Perhaps we’re all just a little obsessed with a morbid fascination as to how people we know are dead, really died. Take Amelia Earhart. The woman was born in 1897, so even if she hadn’t disappeared in 1939, it’s highly unlikely that she’d still be with us today, yet still, every ten years or so, our attention is peaked when someone says they’ve found her plane. Just like the aforementioned remains of Mr. Hoffa, the wreckage somehow never materializes, and we are once again left to wait and wonder. I just don’t know what we are hoping for. Odds are her plane crashed somewhere in the South Pacific, and if this did prove to be the case, would we feel any sense of relief since it was what we expected all along? I think that in situations like this, our hope is that what we all really know happened, didn’t, and that Amelia spent the remainder of her life basking in the sun, eating exotic fruits, and teaching polka to the natives. Now that would be unexpected.
Actually, the search for those who have left this mortal coil under less than obvious circumstances serves an economic purpose. Whole cottage industries have grown around these “mysterious disappearances”. How many people that probably otherwise couldn’t find employment have made entire careers out of their books, websites, and lectures at the local Super 8 motel promulgating their theories as to the whereabouts of everyone from Judge Crater to D.B. Cooper? And how many hours of programming would be lost to cable outlets like The Discovery Channel and its offspring without these folks? A few million insomniacs don’t want to know the answer to that question. So, ironically enough, for all of us who want answers, there are a heck of a lot of people out there whose livelihoods depend on us never finding out.

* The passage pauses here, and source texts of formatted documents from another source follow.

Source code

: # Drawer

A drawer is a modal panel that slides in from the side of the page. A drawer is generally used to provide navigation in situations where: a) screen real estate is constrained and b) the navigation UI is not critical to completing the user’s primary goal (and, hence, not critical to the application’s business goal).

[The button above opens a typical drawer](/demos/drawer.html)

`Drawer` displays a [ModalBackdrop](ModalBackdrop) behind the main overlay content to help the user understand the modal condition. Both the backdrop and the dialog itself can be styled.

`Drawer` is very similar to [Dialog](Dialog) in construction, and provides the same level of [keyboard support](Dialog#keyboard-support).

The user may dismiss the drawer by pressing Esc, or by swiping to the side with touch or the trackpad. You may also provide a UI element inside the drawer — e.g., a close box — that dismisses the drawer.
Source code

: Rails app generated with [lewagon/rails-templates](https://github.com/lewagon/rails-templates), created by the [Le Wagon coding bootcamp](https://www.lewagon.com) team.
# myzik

In a sense, our desire to explain the unexplained reflects our common need for closure. It’s our answer to the “cause” portion of the equation when we already know the effect. The occasional nature of this desire in response to the sporadic identification of “new evidence” is really just a manifestation of our natural curiosity. It’s only when these things are taken to the extreme—like those Area 51 fanatics that think the government has aliens and space ships housed in an underground warehouse in New Mexico. The Watergate conspirators couldn’t keep a secret for three weeks, but somehow this one is airtight—that they become problematic. As to the fate of the late Jimmy Hoffa, let me advance my own personal theory: Colonel Mustard, in the conservatory with the candlestick.